TASK STATEMENT:
The lines below, from the one containing "145.46 ± 4.85 |" through the one containing "This project is", should be set down exactly, with no pictures and nothing else.

RECORD SET:
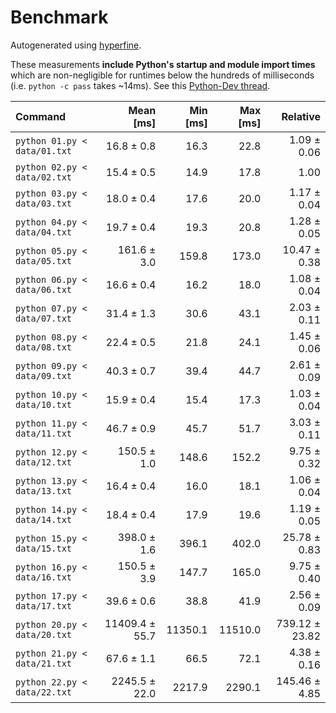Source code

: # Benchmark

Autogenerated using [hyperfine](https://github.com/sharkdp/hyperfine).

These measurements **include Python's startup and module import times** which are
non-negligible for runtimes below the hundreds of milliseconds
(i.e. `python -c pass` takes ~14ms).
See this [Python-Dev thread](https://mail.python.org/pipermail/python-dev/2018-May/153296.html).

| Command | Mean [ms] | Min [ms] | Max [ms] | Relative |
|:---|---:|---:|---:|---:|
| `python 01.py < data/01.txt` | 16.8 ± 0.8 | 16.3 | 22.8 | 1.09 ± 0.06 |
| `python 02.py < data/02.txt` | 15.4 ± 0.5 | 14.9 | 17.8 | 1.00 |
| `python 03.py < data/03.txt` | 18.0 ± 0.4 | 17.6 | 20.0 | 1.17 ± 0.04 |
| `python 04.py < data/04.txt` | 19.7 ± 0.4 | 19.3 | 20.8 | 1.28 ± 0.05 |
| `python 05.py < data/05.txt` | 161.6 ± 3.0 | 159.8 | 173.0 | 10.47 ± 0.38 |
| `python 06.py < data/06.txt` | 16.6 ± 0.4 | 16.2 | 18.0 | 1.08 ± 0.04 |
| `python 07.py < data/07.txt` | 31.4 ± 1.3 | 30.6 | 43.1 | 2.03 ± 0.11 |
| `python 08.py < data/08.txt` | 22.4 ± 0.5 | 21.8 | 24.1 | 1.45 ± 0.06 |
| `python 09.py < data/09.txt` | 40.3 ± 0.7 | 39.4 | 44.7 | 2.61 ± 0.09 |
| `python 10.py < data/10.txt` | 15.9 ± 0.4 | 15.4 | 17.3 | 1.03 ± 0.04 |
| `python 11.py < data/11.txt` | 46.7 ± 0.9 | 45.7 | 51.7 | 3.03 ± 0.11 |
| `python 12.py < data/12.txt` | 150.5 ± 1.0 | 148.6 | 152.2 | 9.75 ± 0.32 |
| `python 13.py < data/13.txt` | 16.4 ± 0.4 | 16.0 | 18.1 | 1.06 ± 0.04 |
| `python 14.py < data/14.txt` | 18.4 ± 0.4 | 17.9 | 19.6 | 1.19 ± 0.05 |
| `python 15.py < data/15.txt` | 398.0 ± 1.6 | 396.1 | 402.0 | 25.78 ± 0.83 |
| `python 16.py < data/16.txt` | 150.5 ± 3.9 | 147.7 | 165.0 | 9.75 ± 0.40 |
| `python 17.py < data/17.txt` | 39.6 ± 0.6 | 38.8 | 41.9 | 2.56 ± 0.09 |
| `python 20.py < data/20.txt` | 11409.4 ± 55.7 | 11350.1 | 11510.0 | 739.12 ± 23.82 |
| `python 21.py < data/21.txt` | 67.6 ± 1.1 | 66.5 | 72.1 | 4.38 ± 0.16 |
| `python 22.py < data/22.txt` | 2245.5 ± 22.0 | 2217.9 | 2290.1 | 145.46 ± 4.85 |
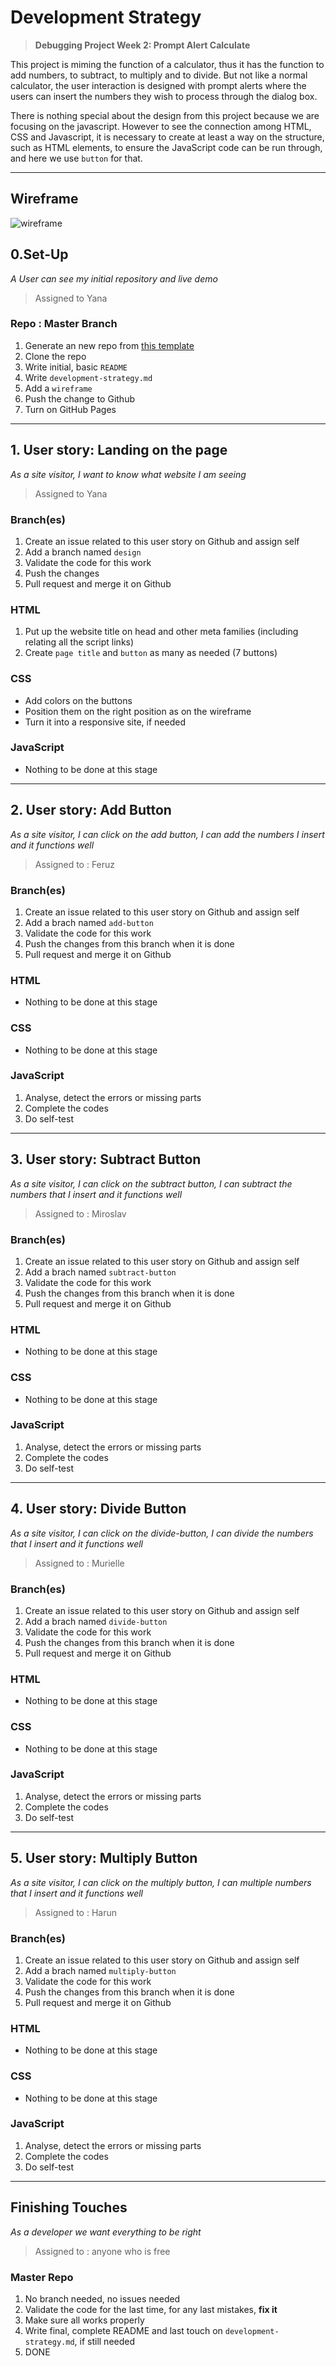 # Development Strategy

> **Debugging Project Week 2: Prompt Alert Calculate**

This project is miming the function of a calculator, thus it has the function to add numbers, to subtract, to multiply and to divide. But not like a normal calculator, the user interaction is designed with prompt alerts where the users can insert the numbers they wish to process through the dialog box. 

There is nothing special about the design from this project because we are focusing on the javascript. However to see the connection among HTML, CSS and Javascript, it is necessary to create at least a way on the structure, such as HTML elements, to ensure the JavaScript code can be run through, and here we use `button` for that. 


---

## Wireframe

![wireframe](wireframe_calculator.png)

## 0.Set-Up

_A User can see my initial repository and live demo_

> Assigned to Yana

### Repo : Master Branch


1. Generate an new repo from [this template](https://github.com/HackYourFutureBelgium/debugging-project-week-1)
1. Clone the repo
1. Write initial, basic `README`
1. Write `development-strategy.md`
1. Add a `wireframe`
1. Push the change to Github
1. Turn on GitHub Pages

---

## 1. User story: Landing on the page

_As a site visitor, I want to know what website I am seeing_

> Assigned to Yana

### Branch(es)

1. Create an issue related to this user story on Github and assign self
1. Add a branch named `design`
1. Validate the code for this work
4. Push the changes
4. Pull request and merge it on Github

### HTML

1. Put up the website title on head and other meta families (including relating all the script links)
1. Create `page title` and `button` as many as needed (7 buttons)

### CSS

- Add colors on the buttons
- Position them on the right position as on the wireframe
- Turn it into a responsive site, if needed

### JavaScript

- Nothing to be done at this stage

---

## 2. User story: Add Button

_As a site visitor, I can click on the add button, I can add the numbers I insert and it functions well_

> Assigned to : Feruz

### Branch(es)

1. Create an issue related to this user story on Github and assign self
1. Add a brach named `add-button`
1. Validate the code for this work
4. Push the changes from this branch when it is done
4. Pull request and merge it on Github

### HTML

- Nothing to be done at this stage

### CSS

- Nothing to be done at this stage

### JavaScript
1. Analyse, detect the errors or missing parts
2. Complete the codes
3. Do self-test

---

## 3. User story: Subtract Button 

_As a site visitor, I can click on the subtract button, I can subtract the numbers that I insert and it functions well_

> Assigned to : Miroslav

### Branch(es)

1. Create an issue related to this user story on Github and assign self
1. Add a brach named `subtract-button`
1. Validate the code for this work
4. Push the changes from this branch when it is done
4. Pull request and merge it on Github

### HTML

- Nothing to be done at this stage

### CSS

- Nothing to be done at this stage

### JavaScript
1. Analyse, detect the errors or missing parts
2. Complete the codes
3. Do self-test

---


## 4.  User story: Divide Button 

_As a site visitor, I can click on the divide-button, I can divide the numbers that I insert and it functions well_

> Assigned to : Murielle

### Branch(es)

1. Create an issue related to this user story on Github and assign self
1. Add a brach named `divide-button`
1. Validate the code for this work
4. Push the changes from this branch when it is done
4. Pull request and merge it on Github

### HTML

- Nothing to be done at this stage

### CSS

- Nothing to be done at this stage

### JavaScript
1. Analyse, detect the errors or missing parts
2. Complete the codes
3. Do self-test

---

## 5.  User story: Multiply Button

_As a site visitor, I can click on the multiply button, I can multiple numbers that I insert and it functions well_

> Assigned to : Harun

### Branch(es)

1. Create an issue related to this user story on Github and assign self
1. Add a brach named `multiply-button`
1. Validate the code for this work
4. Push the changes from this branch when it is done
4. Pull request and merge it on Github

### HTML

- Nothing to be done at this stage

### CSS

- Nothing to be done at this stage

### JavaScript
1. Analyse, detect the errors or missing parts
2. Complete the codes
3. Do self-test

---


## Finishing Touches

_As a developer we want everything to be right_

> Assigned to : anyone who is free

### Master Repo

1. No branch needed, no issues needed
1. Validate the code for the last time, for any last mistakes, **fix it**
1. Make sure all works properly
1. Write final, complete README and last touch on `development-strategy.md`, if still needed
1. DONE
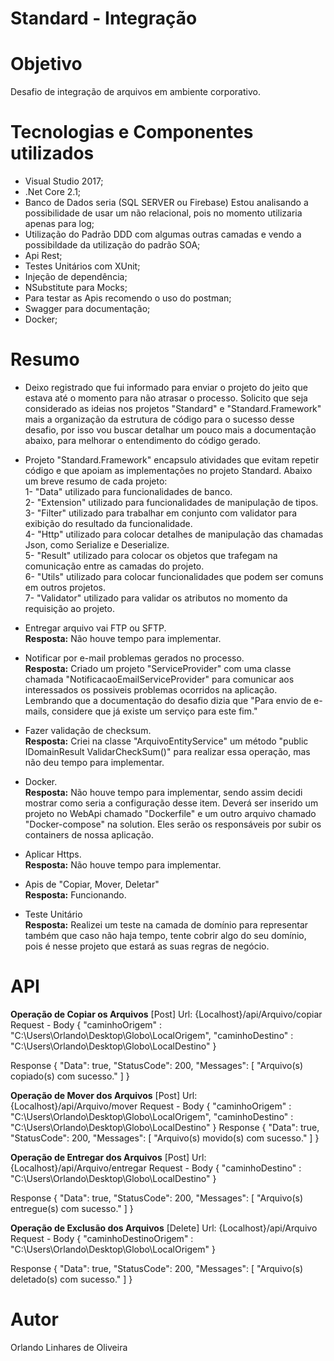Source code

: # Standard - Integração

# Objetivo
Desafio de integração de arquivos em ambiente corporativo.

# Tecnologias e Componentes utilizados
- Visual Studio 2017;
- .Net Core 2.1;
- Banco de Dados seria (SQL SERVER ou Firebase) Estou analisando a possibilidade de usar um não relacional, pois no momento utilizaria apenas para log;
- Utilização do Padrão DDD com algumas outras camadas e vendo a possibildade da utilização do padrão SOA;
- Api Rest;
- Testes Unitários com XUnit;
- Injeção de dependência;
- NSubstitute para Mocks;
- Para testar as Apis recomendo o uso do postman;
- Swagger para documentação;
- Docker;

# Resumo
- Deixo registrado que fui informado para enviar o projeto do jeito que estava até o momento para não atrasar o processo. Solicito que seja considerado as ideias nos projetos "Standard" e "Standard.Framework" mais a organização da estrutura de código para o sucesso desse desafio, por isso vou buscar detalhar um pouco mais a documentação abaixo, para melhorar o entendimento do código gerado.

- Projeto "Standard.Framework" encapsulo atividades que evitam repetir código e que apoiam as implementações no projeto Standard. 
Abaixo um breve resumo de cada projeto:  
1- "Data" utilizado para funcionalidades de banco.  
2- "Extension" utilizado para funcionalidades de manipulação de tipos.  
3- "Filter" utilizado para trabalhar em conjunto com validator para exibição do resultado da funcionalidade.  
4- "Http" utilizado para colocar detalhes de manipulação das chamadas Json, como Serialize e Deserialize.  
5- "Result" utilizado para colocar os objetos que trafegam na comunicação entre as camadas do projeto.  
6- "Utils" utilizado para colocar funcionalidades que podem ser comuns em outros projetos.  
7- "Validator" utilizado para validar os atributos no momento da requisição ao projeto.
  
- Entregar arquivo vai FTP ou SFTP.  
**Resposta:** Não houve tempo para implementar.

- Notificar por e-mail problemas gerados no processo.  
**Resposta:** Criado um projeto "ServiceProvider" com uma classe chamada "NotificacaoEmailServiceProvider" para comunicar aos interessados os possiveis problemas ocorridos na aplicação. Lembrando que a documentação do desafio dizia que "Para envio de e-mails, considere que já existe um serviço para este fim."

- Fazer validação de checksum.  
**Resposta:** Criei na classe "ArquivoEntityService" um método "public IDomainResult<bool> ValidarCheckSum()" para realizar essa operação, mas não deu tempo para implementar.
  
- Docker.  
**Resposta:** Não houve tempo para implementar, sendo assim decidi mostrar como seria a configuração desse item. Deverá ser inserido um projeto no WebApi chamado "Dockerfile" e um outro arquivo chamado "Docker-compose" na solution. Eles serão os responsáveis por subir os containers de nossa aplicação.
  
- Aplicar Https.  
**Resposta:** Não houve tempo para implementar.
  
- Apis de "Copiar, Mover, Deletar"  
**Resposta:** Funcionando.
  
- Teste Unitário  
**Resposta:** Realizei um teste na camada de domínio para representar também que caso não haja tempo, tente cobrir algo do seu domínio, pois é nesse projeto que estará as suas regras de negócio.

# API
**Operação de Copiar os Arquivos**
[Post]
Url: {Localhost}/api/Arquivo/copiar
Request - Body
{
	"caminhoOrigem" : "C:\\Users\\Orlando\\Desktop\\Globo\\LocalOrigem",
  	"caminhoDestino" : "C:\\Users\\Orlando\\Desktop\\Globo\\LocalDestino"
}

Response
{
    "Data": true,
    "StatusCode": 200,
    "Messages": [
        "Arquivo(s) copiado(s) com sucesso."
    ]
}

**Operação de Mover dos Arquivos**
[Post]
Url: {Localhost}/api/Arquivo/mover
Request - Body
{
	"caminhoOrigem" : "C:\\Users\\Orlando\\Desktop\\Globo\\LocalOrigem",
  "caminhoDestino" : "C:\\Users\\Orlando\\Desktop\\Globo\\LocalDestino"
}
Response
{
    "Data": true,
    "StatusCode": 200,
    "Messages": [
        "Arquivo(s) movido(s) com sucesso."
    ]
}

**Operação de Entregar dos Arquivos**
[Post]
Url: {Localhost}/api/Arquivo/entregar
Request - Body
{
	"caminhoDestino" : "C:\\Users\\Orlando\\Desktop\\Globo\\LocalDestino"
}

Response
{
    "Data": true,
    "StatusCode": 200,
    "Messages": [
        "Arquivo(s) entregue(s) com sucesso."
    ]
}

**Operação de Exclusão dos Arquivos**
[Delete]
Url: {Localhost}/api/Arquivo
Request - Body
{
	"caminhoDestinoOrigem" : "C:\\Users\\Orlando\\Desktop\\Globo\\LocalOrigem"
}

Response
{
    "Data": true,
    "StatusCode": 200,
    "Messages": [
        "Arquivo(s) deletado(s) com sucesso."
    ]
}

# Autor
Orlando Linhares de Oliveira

OUTPUT OF THE TASK:
| `python 22.py < data/22.txt` | 2245.5 ± 22.0 | 2217.9 | 2290.1 | 145.46 ± 4.85 |
 # Development Strategy

> **Debugging Project Week 2: Prompt Alert Calculate**

This project is miming the function of a calculator, thus it has the function to add numbers, to subtract, to multiply and to divide. But not like a normal calculator, the user interaction is designed with prompt alerts where the users can insert the numbers they wish to process through the dialog box. 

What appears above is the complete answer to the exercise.